» **EXERCISE INPUTS**:

########################################

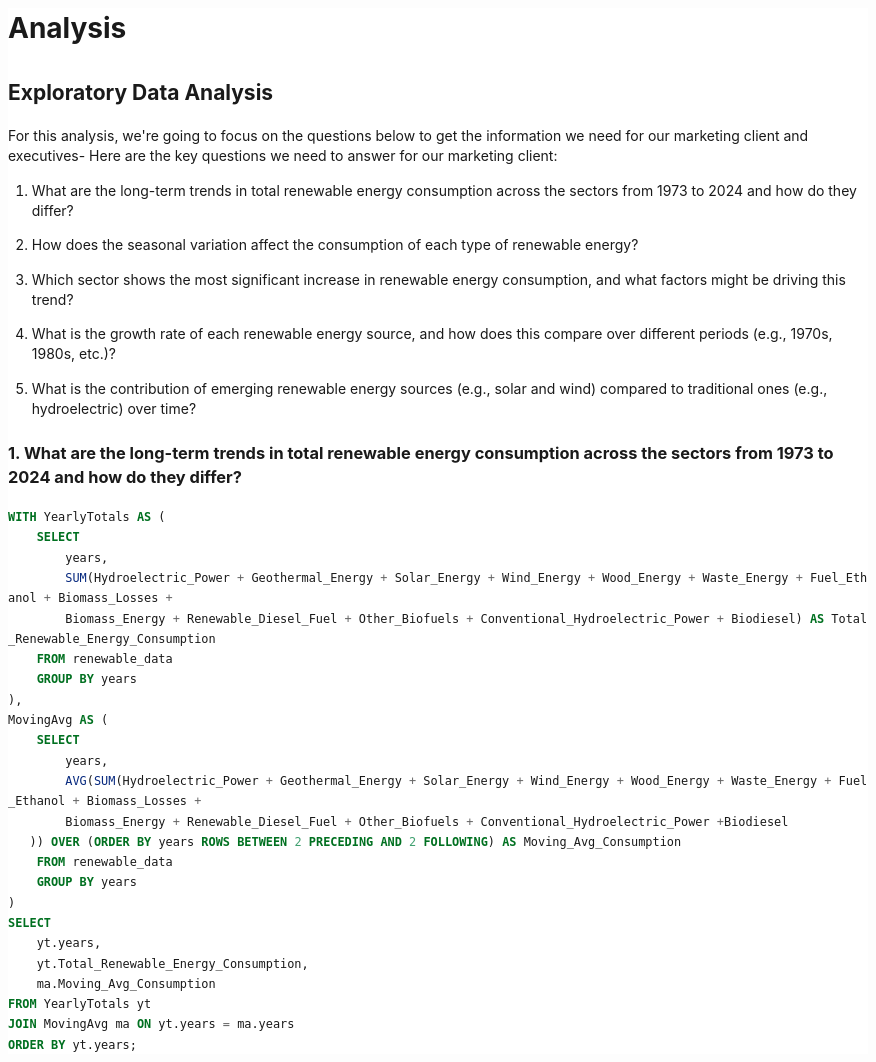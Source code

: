 

# Analysis 

## Exploratory Data Analysis

For this analysis, we're going to focus on the questions below to get the information we need for our marketing client  and executives- 
Here are the key questions we need to answer for our marketing client: 
 1. What are the long-term trends in total renewable energy consumption across the sectors from 1973 to 2024 and how do they differ?

 2. How does the seasonal variation affect the consumption of each type of renewable energy?
3. Which sector shows the most significant increase in renewable energy consumption, and what factors might be driving this trend?
4. What is the growth rate of each renewable energy source, and how does this compare over different periods (e.g., 1970s, 1980s, etc.)?

5. What is the contribution of emerging renewable energy sources (e.g., solar and wind) compared to traditional ones (e.g., hydroelectric) over time?


### 1. What are the long-term trends in total renewable energy consumption across the sectors from 1973 to 2024 and how do they differ?

```sql
WITH YearlyTotals AS (
    SELECT
        years,
        SUM(Hydroelectric_Power + Geothermal_Energy + Solar_Energy + Wind_Energy + Wood_Energy + Waste_Energy + Fuel_Ethanol + Biomass_Losses + 
		Biomass_Energy + Renewable_Diesel_Fuel + Other_Biofuels + Conventional_Hydroelectric_Power + Biodiesel) AS Total_Renewable_Energy_Consumption
    FROM renewable_data
    GROUP BY years
),
MovingAvg AS (
    SELECT
        years,
        AVG(SUM(Hydroelectric_Power + Geothermal_Energy + Solar_Energy + Wind_Energy + Wood_Energy + Waste_Energy + Fuel_Ethanol + Biomass_Losses + 
		Biomass_Energy + Renewable_Diesel_Fuel + Other_Biofuels + Conventional_Hydroelectric_Power +Biodiesel
   )) OVER (ORDER BY years ROWS BETWEEN 2 PRECEDING AND 2 FOLLOWING) AS Moving_Avg_Consumption
    FROM renewable_data
    GROUP BY years
)
SELECT
    yt.years,
    yt.Total_Renewable_Energy_Consumption,
    ma.Moving_Avg_Consumption
FROM YearlyTotals yt
JOIN MovingAvg ma ON yt.years = ma.years
ORDER BY yt.years;
```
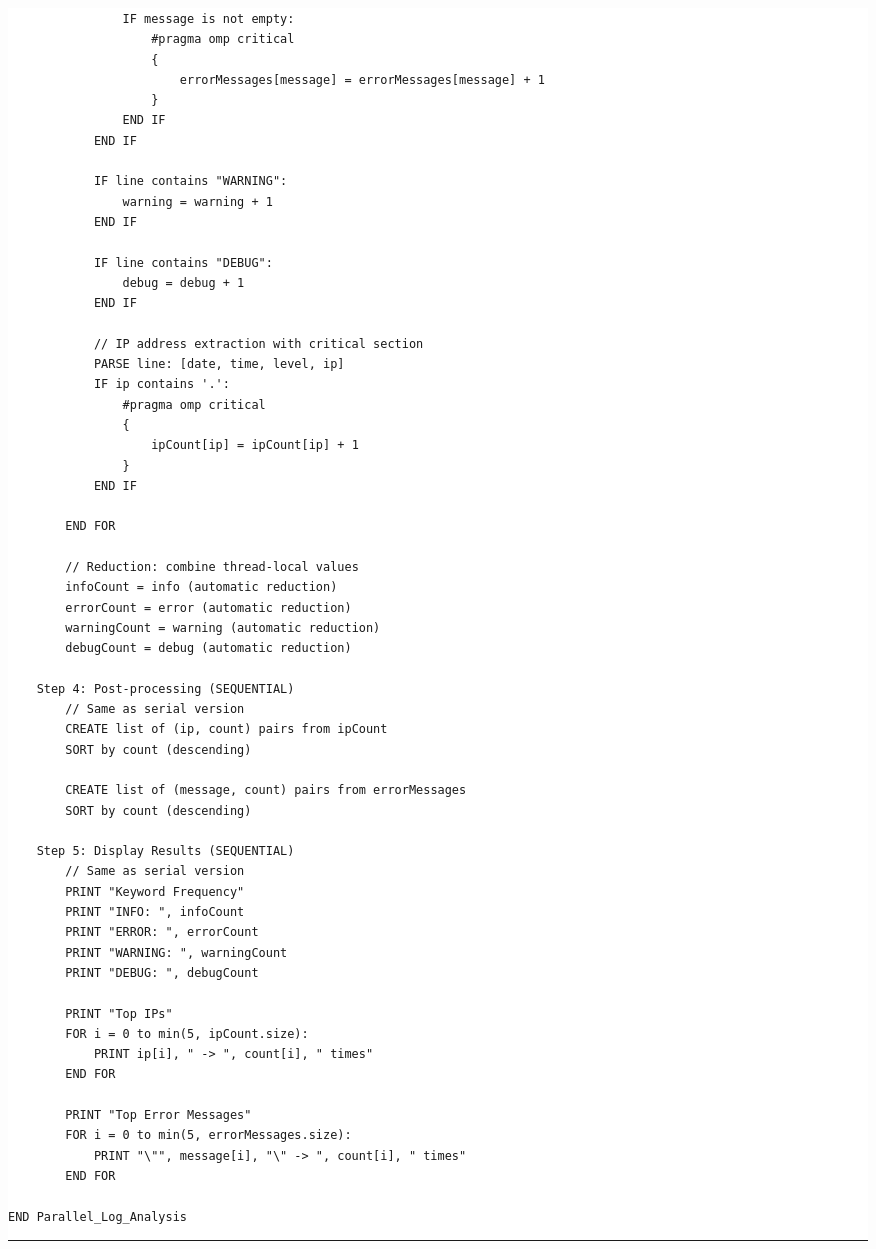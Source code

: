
 ```
                IF message is not empty:
                    #pragma omp critical
                    {
                        errorMessages[message] = errorMessages[message] + 1
                    }
                END IF
            END IF
            
            IF line contains "WARNING":
                warning = warning + 1
            END IF
            
            IF line contains "DEBUG":
                debug = debug + 1
            END IF
            
            // IP address extraction with critical section
            PARSE line: [date, time, level, ip]
            IF ip contains '.':
                #pragma omp critical
                {
                    ipCount[ip] = ipCount[ip] + 1
                }
            END IF
            
        END FOR
        
        // Reduction: combine thread-local values
        infoCount = info (automatic reduction)
        errorCount = error (automatic reduction)
        warningCount = warning (automatic reduction)
        debugCount = debug (automatic reduction)
        
    Step 4: Post-processing (SEQUENTIAL)
        // Same as serial version
        CREATE list of (ip, count) pairs from ipCount
        SORT by count (descending)
        
        CREATE list of (message, count) pairs from errorMessages
        SORT by count (descending)
    
    Step 5: Display Results (SEQUENTIAL)
        // Same as serial version
        PRINT "Keyword Frequency"
        PRINT "INFO: ", infoCount
        PRINT "ERROR: ", errorCount
        PRINT "WARNING: ", warningCount
        PRINT "DEBUG: ", debugCount
        
        PRINT "Top IPs"
        FOR i = 0 to min(5, ipCount.size):
            PRINT ip[i], " -> ", count[i], " times"
        END FOR
        
        PRINT "Top Error Messages"
        FOR i = 0 to min(5, errorMessages.size):
            PRINT "\"", message[i], "\" -> ", count[i], " times"
        END FOR

END Parallel_Log_Analysis
```

---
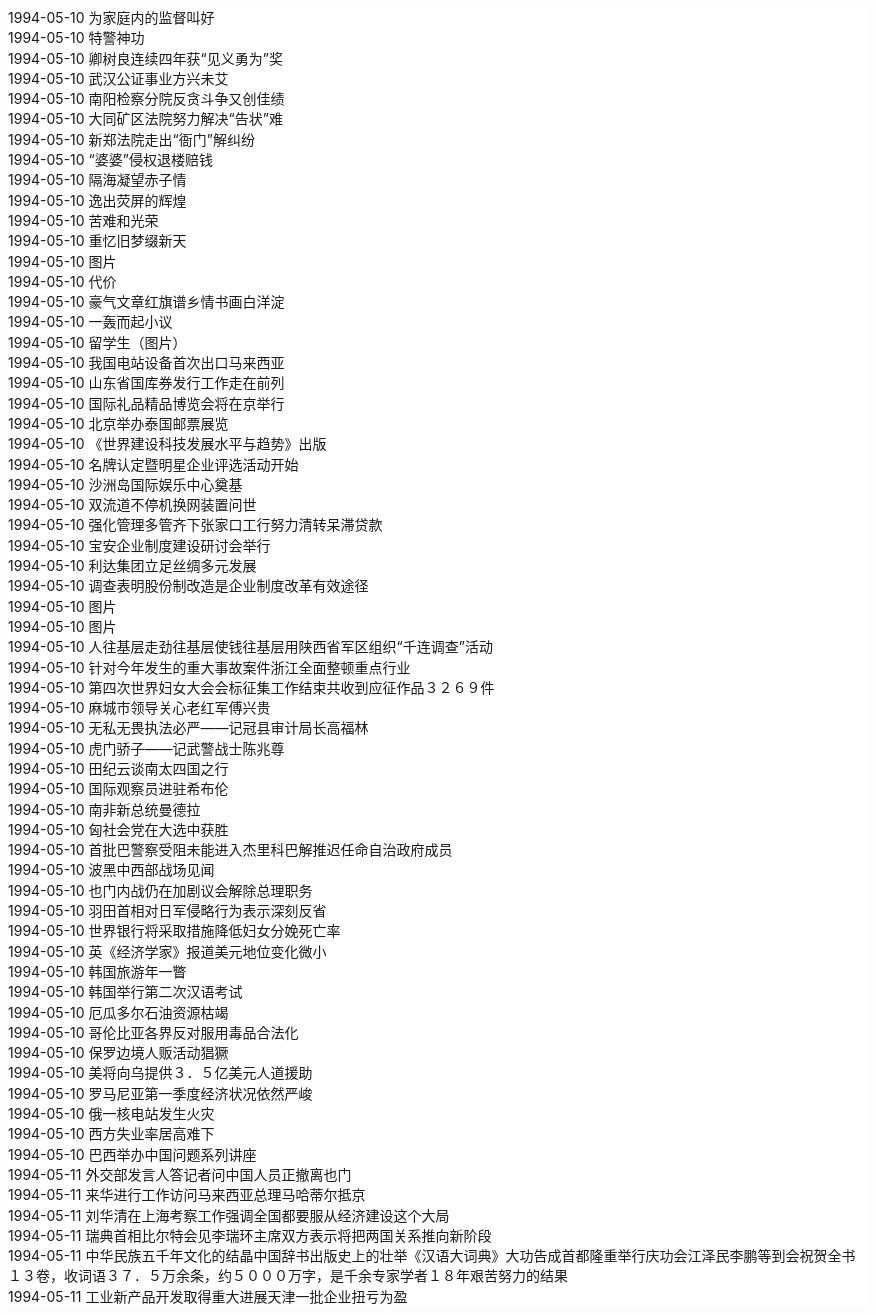 1994-05-10 为家庭内的监督叫好  
1994-05-10 特警神功  
1994-05-10 卿树良连续四年获“见义勇为”奖  
1994-05-10 武汉公证事业方兴未艾  
1994-05-10 南阳检察分院反贪斗争又创佳绩  
1994-05-10 大同矿区法院努力解决“告状”难  
1994-05-10 新郑法院走出“衙门”解纠纷  
1994-05-10 “婆婆”侵权退楼赔钱  
1994-05-10 隔海凝望赤子情  
1994-05-10 逸出荧屏的辉煌  
1994-05-10 苦难和光荣  
1994-05-10 重忆旧梦缀新天  
1994-05-10 图片  
1994-05-10 代价  
1994-05-10 豪气文章红旗谱乡情书画白洋淀  
1994-05-10 一轰而起小议  
1994-05-10 留学生（图片）  
1994-05-10 我国电站设备首次出口马来西亚  
1994-05-10 山东省国库券发行工作走在前列  
1994-05-10 国际礼品精品博览会将在京举行  
1994-05-10 北京举办泰国邮票展览  
1994-05-10 《世界建设科技发展水平与趋势》出版  
1994-05-10 名牌认定暨明星企业评选活动开始  
1994-05-10 沙洲岛国际娱乐中心奠基  
1994-05-10 双流道不停机换网装置问世  
1994-05-10 强化管理多管齐下张家口工行努力清转呆滞贷款  
1994-05-10 宝安企业制度建设研讨会举行  
1994-05-10 利达集团立足丝绸多元发展  
1994-05-10 调查表明股份制改造是企业制度改革有效途径  
1994-05-10 图片  
1994-05-10 图片  
1994-05-10 人往基层走劲往基层使钱往基层用陕西省军区组织“千连调查”活动  
1994-05-10 针对今年发生的重大事故案件浙江全面整顿重点行业  
1994-05-10 第四次世界妇女大会会标征集工作结束共收到应征作品３２６９件  
1994-05-10 麻城市领导关心老红军傅兴贵  
1994-05-10 无私无畏执法必严——记冠县审计局长高福林  
1994-05-10 虎门骄子——记武警战士陈兆尊  
1994-05-10 田纪云谈南太四国之行  
1994-05-10 国际观察员进驻希布伦  
1994-05-10 南非新总统曼德拉  
1994-05-10 匈社会党在大选中获胜  
1994-05-10 首批巴警察受阻未能进入杰里科巴解推迟任命自治政府成员  
1994-05-10 波黑中西部战场见闻  
1994-05-10 也门内战仍在加剧议会解除总理职务  
1994-05-10 羽田首相对日军侵略行为表示深刻反省  
1994-05-10 世界银行将采取措施降低妇女分娩死亡率  
1994-05-10 英《经济学家》报道美元地位变化微小  
1994-05-10 韩国旅游年一瞥  
1994-05-10 韩国举行第二次汉语考试  
1994-05-10 厄瓜多尔石油资源枯竭  
1994-05-10 哥伦比亚各界反对服用毒品合法化  
1994-05-10 保罗边境人贩活动猖獗  
1994-05-10 美将向乌提供３．５亿美元人道援助  
1994-05-10 罗马尼亚第一季度经济状况依然严峻  
1994-05-10 俄一核电站发生火灾  
1994-05-10 西方失业率居高难下  
1994-05-10 巴西举办中国问题系列讲座  
1994-05-11 外交部发言人答记者问中国人员正撤离也门  
1994-05-11 来华进行工作访问马来西亚总理马哈蒂尔抵京  
1994-05-11 刘华清在上海考察工作强调全国都要服从经济建设这个大局  
1994-05-11 瑞典首相比尔特会见李瑞环主席双方表示将把两国关系推向新阶段  
1994-05-11 中华民族五千年文化的结晶中国辞书出版史上的壮举《汉语大词典》大功告成首都隆重举行庆功会江泽民李鹏等到会祝贺全书１３卷，收词语３７．５万余条，约５０００万字，是千余专家学者１８年艰苦努力的结果  
1994-05-11 工业新产品开发取得重大进展天津一批企业扭亏为盈  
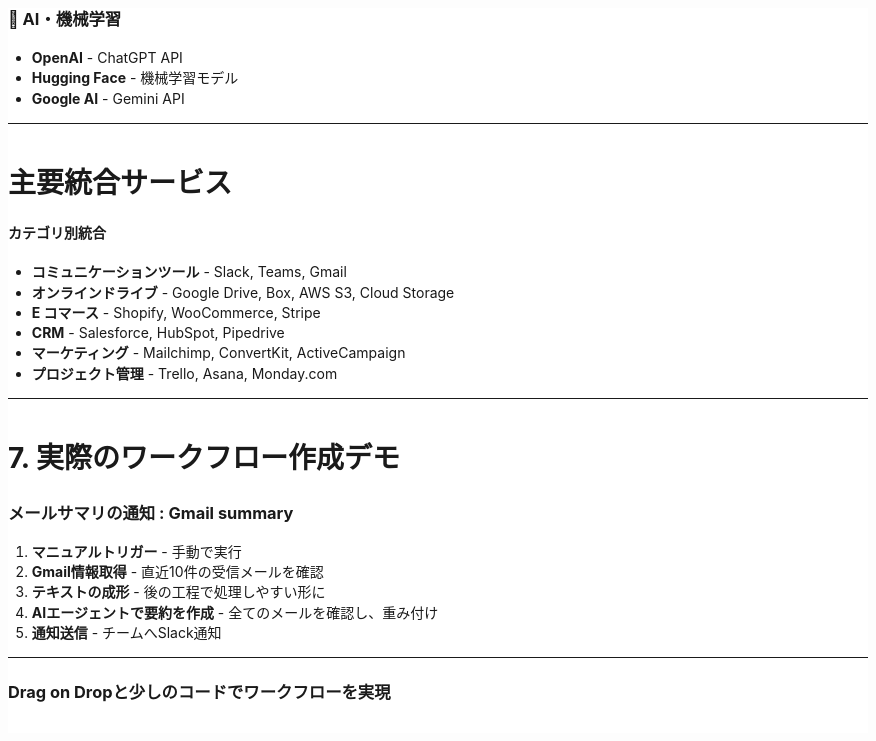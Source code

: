 ### 🤖 AI・機械学習

- **OpenAI** - ChatGPT API
- **Hugging Face** - 機械学習モデル
- **Google AI** - Gemini API

---

# 主要統合サービス

#### カテゴリ別統合

- **コミュニケーションツール** - Slack, Teams, Gmail
- **オンラインドライブ** - Google Drive, Box, AWS S3, Cloud Storage
- **E コマース** - Shopify, WooCommerce, Stripe
- **CRM** - Salesforce, HubSpot, Pipedrive
- **マーケティング** - Mailchimp, ConvertKit, ActiveCampaign
- **プロジェクト管理** - Trello, Asana, Monday.com

---

# 7. 実際のワークフロー作成デモ

<div style="margin-top: 1em;">
  <h3>メールサマリの通知 : Gmail summary</h3>
  <ol>
    <li><strong>マニュアルトリガー</strong> - 手動で実行</li>
    <li><strong>Gmail情報取得</strong> - 直近10件の受信メールを確認</li>
    <li><strong>テキストの成形</strong> - 後の工程で処理しやすい形に</li>
    <li><strong>AIエージェントで要約を作成</strong> - 全てのメールを確認し、重み付け</li>
    <li><strong>通知送信</strong> - チームへSlack通知</li>
  </ol>
</div>

---

<div style="margin-top: 1em;">
  <h3>Drag on Dropと少しのコードでワークフローを実現</h3>
</div>

<div style="display: flex; justify-content: center; margin: 2em 0;">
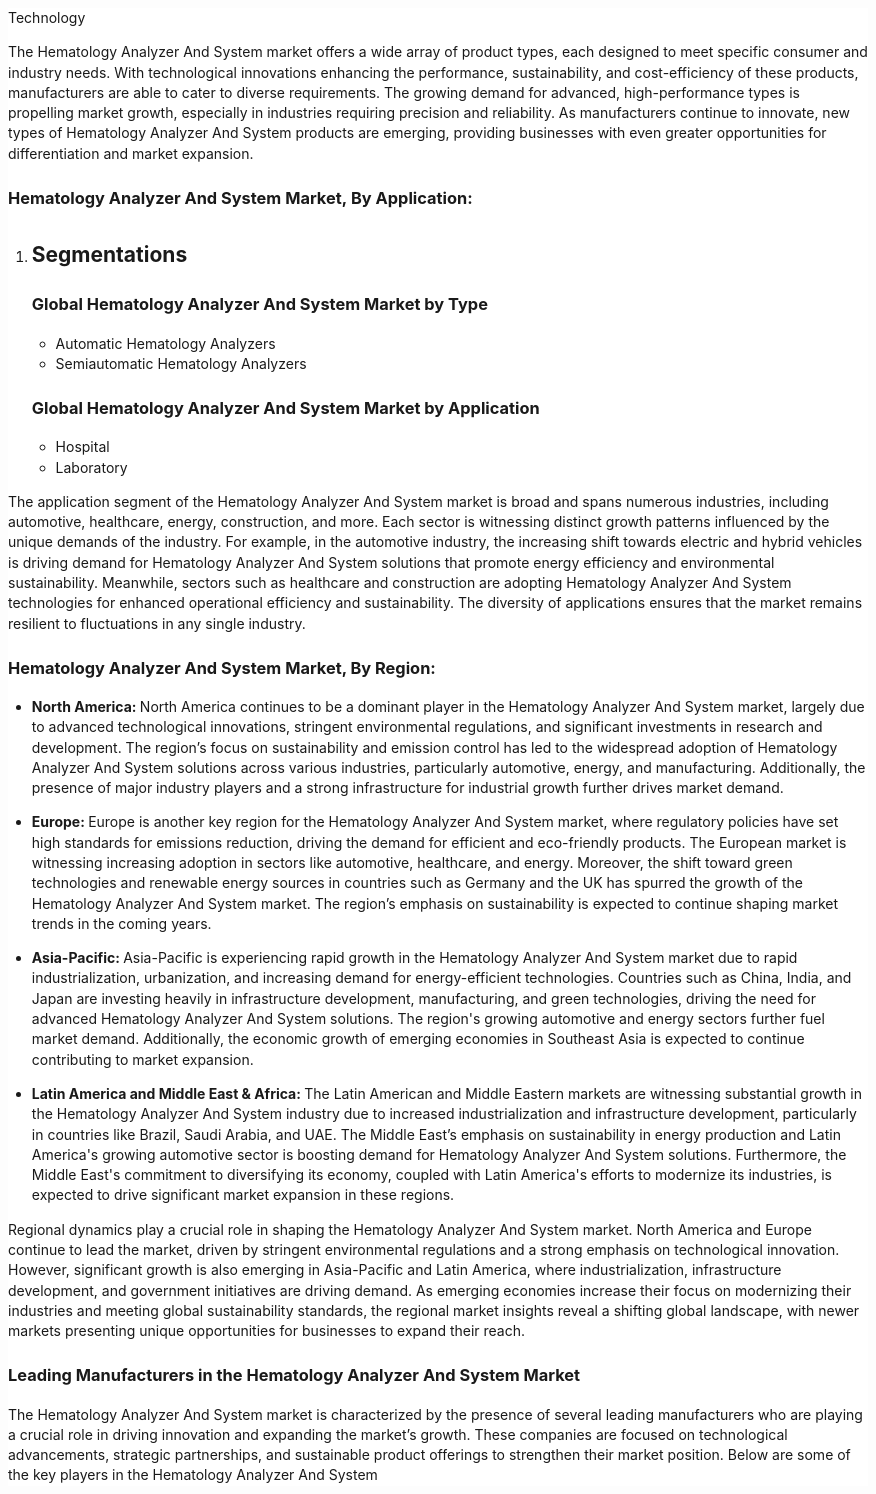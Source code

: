 Technology</li></ol><p>The Hematology Analyzer And System market offers a wide array of product types, each designed to meet specific consumer and industry needs. With technological innovations enhancing the performance, sustainability, and cost-efficiency of these products, manufacturers are able to cater to diverse requirements. The growing demand for advanced, high-performance types is propelling market growth, especially in industries requiring precision and reliability. As manufacturers continue to innovate, new types of Hematology Analyzer And System products are emerging, providing businesses with even greater opportunities for differentiation and market expansion.</p><h3>Hematology Analyzer And System Market,&nbsp;By Application:</h3><ol><li><h2>Segmentations</h2><h3>Global Hematology Analyzer And System Market by Type</h3><ul><li>Automatic Hematology Analyzers</li><li>Semiautomatic Hematology Analyzers</li></ul><h3>Global Hematology Analyzer And System Market by Application</h3><ul><li>Hospital</li><li>Laboratory</li></ul></li></ol><p>The application segment of the Hematology Analyzer And System market is broad and spans numerous industries, including automotive, healthcare, energy, construction, and more. Each sector is witnessing distinct growth patterns influenced by the unique demands of the industry. For example, in the automotive industry, the increasing shift towards electric and hybrid vehicles is driving demand for Hematology Analyzer And System solutions that promote energy efficiency and environmental sustainability. Meanwhile, sectors such as healthcare and construction are adopting Hematology Analyzer And System technologies for enhanced operational efficiency and sustainability. The diversity of applications ensures that the market remains resilient to fluctuations in any single industry.</p><h3>Hematology Analyzer And System Market, By Region:</h3><ul><li><p><strong>North America:&nbsp;</strong>North America continues to be a dominant player in the Hematology Analyzer And System market, largely due to advanced technological innovations, stringent environmental regulations, and significant investments in research and development. The region&rsquo;s focus on sustainability and emission control has led to the widespread adoption of Hematology Analyzer And System solutions across various industries, particularly automotive, energy, and manufacturing. Additionally, the presence of major industry players and a strong infrastructure for industrial growth further drives market demand.</p></li><li><p><strong><strong>Europe:&nbsp;</strong></strong>Europe is another key region for the Hematology Analyzer And System market, where regulatory policies have set high standards for emissions reduction, driving the demand for efficient and eco-friendly products. The European market is witnessing increasing adoption in sectors like automotive, healthcare, and energy. Moreover, the shift toward green technologies and renewable energy sources in countries such as Germany and the UK has spurred the growth of the Hematology Analyzer And System market. The region&rsquo;s emphasis on sustainability is expected to continue shaping market trends in the coming years.</p></li><li><p><strong><strong>Asia-Pacific:&nbsp;</strong></strong>Asia-Pacific is experiencing rapid growth in the Hematology Analyzer And System market due to rapid industrialization, urbanization, and increasing demand for energy-efficient technologies. Countries such as China, India, and Japan are investing heavily in infrastructure development, manufacturing, and green technologies, driving the need for advanced Hematology Analyzer And System solutions. The region's growing automotive and energy sectors further fuel market demand. Additionally, the economic growth of emerging economies in Southeast Asia is expected to continue contributing to market expansion.</p></li><li><p><strong><strong>Latin America and Middle East &amp; Africa:&nbsp;</strong></strong>The Latin American and Middle Eastern markets are witnessing substantial growth in the Hematology Analyzer And System industry due to increased industrialization and infrastructure development, particularly in countries like Brazil, Saudi Arabia, and UAE. The Middle East&rsquo;s emphasis on sustainability in energy production and Latin America's growing automotive sector is boosting demand for Hematology Analyzer And System solutions. Furthermore, the Middle East's commitment to diversifying its economy, coupled with Latin America's efforts to modernize its industries, is expected to drive significant market expansion in these regions.</p></li></ul><p>Regional dynamics play a crucial role in shaping the Hematology Analyzer And System market. North America and Europe continue to lead the market, driven by stringent environmental regulations and a strong emphasis on technological innovation. However, significant growth is also emerging in Asia-Pacific and Latin America, where industrialization, infrastructure development, and government initiatives are driving demand. As emerging economies increase their focus on modernizing their industries and meeting global sustainability standards, the regional market insights reveal a shifting global landscape, with newer markets presenting unique opportunities for businesses to expand their reach.</p><h3><strong>Leading Manufacturers in the Hematology Analyzer And System Market</strong></h3><p>The Hematology Analyzer And System market is characterized by the presence of several leading manufacturers who are playing a crucial role in driving innovation and expanding the market&rsquo;s growth. These companies are focused on technological advancements, strategic partnerships, and sustainable product offerings to strengthen their market position. Below are some of the key players in the Hematology Analyzer And System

########################################

Could you return all lines from the records that include the word "YearlyTotals"?

WITH YearlyTotals AS (
FROM YearlyTotals yt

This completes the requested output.